In the bottom playground there was another shed which housed P.E. equipment. The foundations can still be seen in the corner of the playground,
Sometime during the nineteen twenties or thirties the toilet block was constructed out of concrete blocks with a tin roof. Flush toilets must have been an improvement on the original earth closets but they were very draughty in winter. The staff ladies’ toilet had a nasty habit of spraying water from the overhead cistern on unsuspecting visitors who did not rush out of the way in time.
In the 1980’s indoor toilets were put into the old cloakroom areas at the front of the school. The staff toilet still caught people unawares. One new recruit got locked in during her first week and another narrowly missed a serious accident when the ceiling fell in as she was leaving.
At the same time as the indoor toilets were built a corridor was put in and the Reception class was given a larger work space, made from the two classrooms in the main part of the building.
During the 1990s another really big change happened. A mezzanine was put into the main part of the building. Upstairs was a small classroom and a library. Below this iwas a wet play area and a small reception room. The infant classes shared the wet area. A corridor and stairs separated the other classrooms.
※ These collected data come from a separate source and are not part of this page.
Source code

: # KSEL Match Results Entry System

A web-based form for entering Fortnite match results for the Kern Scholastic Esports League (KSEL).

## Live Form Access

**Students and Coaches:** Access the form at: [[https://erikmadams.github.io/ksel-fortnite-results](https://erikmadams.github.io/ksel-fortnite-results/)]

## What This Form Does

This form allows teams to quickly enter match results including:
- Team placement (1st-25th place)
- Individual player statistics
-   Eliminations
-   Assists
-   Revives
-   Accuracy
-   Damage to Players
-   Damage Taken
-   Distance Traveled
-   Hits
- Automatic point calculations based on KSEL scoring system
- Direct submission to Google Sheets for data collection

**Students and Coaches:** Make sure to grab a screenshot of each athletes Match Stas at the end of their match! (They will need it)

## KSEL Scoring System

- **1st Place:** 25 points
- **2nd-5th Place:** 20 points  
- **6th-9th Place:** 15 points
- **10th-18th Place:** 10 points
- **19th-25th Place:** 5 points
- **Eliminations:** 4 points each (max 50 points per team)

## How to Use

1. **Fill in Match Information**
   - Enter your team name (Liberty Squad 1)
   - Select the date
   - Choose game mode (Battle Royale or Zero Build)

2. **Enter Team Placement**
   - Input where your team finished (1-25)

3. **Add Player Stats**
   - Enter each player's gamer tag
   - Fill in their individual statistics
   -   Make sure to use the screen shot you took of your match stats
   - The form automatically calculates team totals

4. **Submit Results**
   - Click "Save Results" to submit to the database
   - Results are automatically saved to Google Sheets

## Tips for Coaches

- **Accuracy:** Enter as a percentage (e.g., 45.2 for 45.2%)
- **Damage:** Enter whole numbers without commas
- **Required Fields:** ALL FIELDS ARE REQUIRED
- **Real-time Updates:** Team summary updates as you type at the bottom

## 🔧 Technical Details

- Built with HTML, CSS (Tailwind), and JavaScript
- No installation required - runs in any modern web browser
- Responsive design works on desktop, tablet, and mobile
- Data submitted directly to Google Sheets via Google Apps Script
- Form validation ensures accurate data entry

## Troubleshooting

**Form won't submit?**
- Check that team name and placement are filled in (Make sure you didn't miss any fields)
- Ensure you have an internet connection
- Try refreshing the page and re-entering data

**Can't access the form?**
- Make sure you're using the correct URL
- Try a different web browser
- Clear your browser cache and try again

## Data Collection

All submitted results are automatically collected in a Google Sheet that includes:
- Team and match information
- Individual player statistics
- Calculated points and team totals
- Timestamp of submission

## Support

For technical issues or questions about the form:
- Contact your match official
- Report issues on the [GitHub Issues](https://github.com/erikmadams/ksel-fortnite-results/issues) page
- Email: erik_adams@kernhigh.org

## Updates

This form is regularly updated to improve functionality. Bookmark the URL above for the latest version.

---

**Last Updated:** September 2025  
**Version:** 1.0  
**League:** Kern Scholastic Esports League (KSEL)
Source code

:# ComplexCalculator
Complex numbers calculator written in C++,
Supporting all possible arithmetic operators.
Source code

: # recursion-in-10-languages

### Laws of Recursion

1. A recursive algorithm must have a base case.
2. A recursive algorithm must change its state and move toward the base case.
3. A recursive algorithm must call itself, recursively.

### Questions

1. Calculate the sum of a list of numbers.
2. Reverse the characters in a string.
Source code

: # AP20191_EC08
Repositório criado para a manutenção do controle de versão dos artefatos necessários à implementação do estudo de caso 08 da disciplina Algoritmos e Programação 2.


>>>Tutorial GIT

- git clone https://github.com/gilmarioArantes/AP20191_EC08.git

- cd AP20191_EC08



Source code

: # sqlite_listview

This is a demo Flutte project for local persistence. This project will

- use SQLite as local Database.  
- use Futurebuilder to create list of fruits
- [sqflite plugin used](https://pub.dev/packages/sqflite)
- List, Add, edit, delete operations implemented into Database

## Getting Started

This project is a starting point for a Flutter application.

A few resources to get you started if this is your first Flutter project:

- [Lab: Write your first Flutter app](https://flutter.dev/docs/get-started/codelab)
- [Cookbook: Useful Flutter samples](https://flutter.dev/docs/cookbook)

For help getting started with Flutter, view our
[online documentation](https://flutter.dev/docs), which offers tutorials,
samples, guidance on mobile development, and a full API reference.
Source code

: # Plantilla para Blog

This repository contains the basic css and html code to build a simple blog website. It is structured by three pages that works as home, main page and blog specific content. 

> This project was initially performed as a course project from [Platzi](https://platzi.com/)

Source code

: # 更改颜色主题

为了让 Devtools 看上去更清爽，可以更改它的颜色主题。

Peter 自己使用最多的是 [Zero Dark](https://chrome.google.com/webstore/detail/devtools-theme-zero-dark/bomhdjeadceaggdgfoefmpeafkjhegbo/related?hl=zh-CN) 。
Early in the new century work began to extend and transform the school into the space as it is today. The work took a long time and caused alot of disruption to the staff and pupils.
Visitors from the past will still recognise the school from the outside, until they walk round past the hall. The new building which rises up against the side of the original is a striking addition for the 21st century.
There are plans to improve the site still further in the future, watch this space!